- Arehalli Location in Karnataka, India Arehalli Arehalli (India)
- Coordinates: 13°02′45″N 75°48′15″E﻿ / ﻿13.04583°N 75.80417°E
- Country: India
- State: Karnataka
- District: Hassan
- Taluka: Belur

Government
- • Body: Gram panchayat

Area
- • Total: 5.1584 km^{2} (1.9917 sq mi)
- Elevation: 1,055 m (3,461 ft)

Population (2011)
- • Total: 7,467
- • Density: 1,448/km^{2} (3,749/sq mi)

Languages
- • Official: Kannada
- Time zone: UTC+5:30 (IST)
- PIN: 573101
- Vehicle registration: KA-46

= Arehalli =

 Arehalli is a village in the state of Karnataka in southern India.
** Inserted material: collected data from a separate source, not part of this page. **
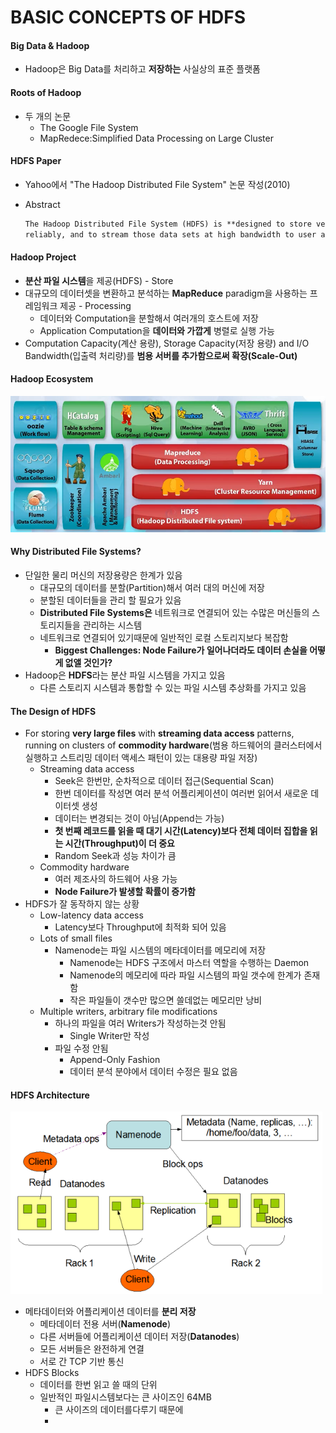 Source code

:# BASIC CONCEPTS OF HDFS

#### Big Data & Hadoop

- Hadoop은 Big Data를 처리하고 **저장하는** 사실상의 표준 플랫폼



#### Roots of Hadoop

- 두 개의 논문
  - The Google File System
  - MapRedece:Simplified Data Processing on Large Cluster



#### HDFS Paper

- Yahoo에서 "The Hadoop Distributed File System" 논문 작성(2010)

- Abstract

  ```markdown
  The Hadoop Distributed File System (HDFS) is **designed to store very large data sets
  reliably, and to stream those data sets at high bandwidth to user applications.** In a large cluster, thousands of servers both host directly attached storage and execute user application tasks. **By distributing storage and computation across many servers,** the resource can grow with demand while remaining economical at every size. We describe the architecture of HDFS and report on experience using HDFS to manage **25 petabytes** of enterprise data at Yahoo!
  ```



#### Hadoop Project

- **분산 파일 시스템**을 제공(HDFS) - Store
- 대규모의 데이터셋을 변환하고 분석하는 **MapReduce** paradigm을 사용하는 프레임워크 제공 - Processing
  - 데이터와 Computation을 분할해서 여러개의 호스트에 저장
  - Application Computation을 **데이터와 가깝게** 병렬로 실행 가능
- Computation Capacity(계산 용량), Storage Capacity(저장 용량) and I/O Bandwidth(입출력 처리량)를 **범용 서버를 추가함으로써 확장(Scale-Out)**



#### Hadoop Ecosystem

​	<img src="..\..\img\image-20200912222720097.png" alt="image-20200912222720097" style="zoom:80%;" />



#### Why Distributed File Systems?

- 단일한 물리 머신의 저장용량은 한계가 있음
  - 대규모의 데이터를 분할(Partition)해서 여러 대의 머신에 저장
  - 분할된 데이터들을 관리 할 필요가 있음
  - **Distributed File Systems은** 네트워크로 연결되어 있는 수많은 머신들의 스토리지들을 관리하는 시스템
  - 네트워크로 연결되어 있기때문에 일반적인 로컬 스토리지보다 복잡함
    -  **Biggest Challenges: Node Failure가 일어나더라도 데이터 손실을 어떻게 없앨 것인가?**
- Hadoop은 **HDFS**라는 분산 파일 시스템을 가지고 있음
  - 다른 스토리지 시스템과 통합할 수 있는 파일 시스템 추상화를 가지고 있음



#### The Design of HDFS

- For storing **very large files** with **streaming data access** patterns, running on clusters of **commodity hardware**(범용 하드웨어의 클러스터에서 실행하고 스트리밍 데이터 액세스 패턴이 있는 대용량 파일 저장)
  - Streaming data access
    - Seek은 한번만, 순차적으로 데이터 접근(Sequential Scan)
    - 한번 데이터를 작성면 여러 분석 어플리케이션이 여러번 읽어서 새로운 데이터셋 생성
    - 데이터는 변경되는 것이 아님(Append는 가능)
    - **첫 번째 레코드를 읽을 때 대기 시간(Latency)보다 전체 데이터 집합을 읽는 시간(Throughput)이 더 중요**
    - Random Seek과 성능 차이가 큼
  - Commodity hardware
    - 여러 제조사의 하드웨어 사용 가능
    - **Node Failure가 발생할 확률이 증가함**
- HDFS가 잘 동작하지 않는 상황
  - Low-latency data access
    - Latency보다 Throughput에 최적화 되어 있음
  - Lots of small files
    - Namenode는 파일 시스템의 메타데이터를 메모리에 저장
      - Namenode는 HDFS 구조에서 마스터 역할을 수행하는 Daemon
      - Namenode의 메모리에 따라 파일 시스템의 파일 갯수에 한계가 존재함
      - 작은 파일들이 갯수만 많으면 쓸데없는 메모리만 낭비
  - Multiple writers, arbitrary file modifications
    - 하나의 파일을 여러 Writers가 작성하는것 안됨
      - Single Writer만 작성
    - 파일 수정 안됨
      - Append-Only Fashion
      - 데이터 분석 분야에서 데이터 수정은 필요 없음



#### HDFS Architecture

​	<img src="..\..\img\image-20201013024353205.png" alt="image-20201013024353205" style="zoom:80%;" />

- 메타데이터와 어플리케이션 데이터를 **분리 저장**
  - 메타데이터 전용 서버(**Namenode**)
  - 다른 서버들에 어플리케이션 데이터 저장(**Datanodes**)
  - 모든 서버들은 완전하게 연결
  - 서로 간 TCP 기반 통신
- HDFS Blocks
  - 데이터를 한번 읽고 쓸 때의 단위
  - 일반적인 파일시스템보다는 큰 사이즈인 64MB
    - 큰 사이즈의 데이터를다루기 때문에
    -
As per census 2011, the location code number of Arehalli is 615144. It is located in the Belur taluk of Hassan district in Karnataka, and is about 230 kilometres from the state capital Bangalore, and 146 kilometres from the chief port city of Mangalore. It is well connected by road through the city of Hassan. The nearest airport is Mangalore International Airport at 160 km, and the nearest major railway station is Hassan Junction railway station located at a distance of 46 km; Sakleshpura railway station is 17 km away.

==Agriculture==
Local farmers grow coffee (also known as Arehalli Coffee) on their plantation lands. Arehalli contributes 40% of coffee to Karnataka's 71% of contribution in the country's coffee production. According to Arnold Wright, who wrote a book on the state of Mysore dated 1914, Sir Basil Scott (former Chief Justice of Bombay, British India in 1914) owned a coffee plantation in Arehalli.